:: PROBLEM DESCRIPTION ::
How many lines of the data contain the word "remote"? Give only that number.
*** Opening of PROVIDED RECORDS ***
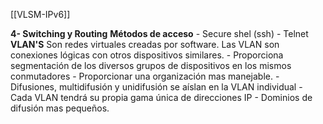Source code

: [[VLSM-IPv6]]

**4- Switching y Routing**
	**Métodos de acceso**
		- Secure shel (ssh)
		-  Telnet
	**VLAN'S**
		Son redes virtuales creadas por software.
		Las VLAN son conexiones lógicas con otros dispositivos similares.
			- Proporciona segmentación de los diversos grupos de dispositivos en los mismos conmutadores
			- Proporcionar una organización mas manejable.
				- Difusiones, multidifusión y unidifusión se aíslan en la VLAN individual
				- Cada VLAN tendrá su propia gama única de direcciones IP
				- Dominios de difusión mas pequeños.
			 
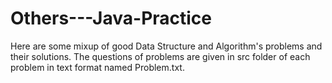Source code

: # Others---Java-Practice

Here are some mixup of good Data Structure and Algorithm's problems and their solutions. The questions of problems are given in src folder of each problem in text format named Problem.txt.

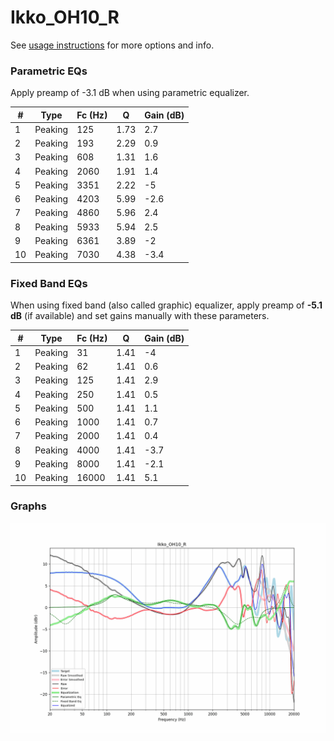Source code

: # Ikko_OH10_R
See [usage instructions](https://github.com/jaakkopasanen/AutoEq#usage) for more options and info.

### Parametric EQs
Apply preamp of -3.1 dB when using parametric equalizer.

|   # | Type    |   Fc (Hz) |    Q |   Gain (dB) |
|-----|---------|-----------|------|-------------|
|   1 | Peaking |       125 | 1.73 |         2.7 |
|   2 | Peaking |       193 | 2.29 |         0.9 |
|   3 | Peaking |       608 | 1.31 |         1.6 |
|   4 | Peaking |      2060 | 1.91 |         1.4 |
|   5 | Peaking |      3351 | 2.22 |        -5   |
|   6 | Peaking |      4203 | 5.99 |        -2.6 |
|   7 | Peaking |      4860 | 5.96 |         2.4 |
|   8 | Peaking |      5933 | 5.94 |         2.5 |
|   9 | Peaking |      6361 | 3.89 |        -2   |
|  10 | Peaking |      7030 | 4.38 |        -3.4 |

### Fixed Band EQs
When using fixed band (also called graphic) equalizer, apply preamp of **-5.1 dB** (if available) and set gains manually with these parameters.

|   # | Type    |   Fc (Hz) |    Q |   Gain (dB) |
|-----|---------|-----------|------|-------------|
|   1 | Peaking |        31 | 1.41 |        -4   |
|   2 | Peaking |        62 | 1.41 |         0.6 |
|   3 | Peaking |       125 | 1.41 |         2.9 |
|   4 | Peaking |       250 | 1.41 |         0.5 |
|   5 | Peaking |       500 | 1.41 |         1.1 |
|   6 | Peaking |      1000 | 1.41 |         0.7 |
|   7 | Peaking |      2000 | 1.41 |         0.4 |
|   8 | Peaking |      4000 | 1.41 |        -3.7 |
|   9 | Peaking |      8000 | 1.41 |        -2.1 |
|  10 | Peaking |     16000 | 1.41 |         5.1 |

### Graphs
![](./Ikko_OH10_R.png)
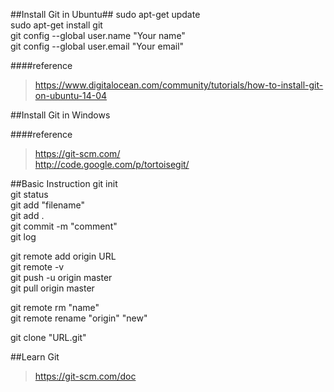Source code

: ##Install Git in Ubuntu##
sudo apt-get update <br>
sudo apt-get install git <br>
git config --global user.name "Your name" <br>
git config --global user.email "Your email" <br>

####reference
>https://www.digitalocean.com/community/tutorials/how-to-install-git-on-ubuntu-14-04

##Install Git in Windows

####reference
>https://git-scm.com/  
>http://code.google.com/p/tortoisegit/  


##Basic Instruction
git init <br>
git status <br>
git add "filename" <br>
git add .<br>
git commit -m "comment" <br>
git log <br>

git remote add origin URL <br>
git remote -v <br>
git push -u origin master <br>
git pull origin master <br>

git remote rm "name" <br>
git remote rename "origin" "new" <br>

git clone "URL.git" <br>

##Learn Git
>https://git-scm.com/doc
*** Close of PROVIDED RECORDS ***
:: RESPONSE FOR THIS EXERCISE ::
4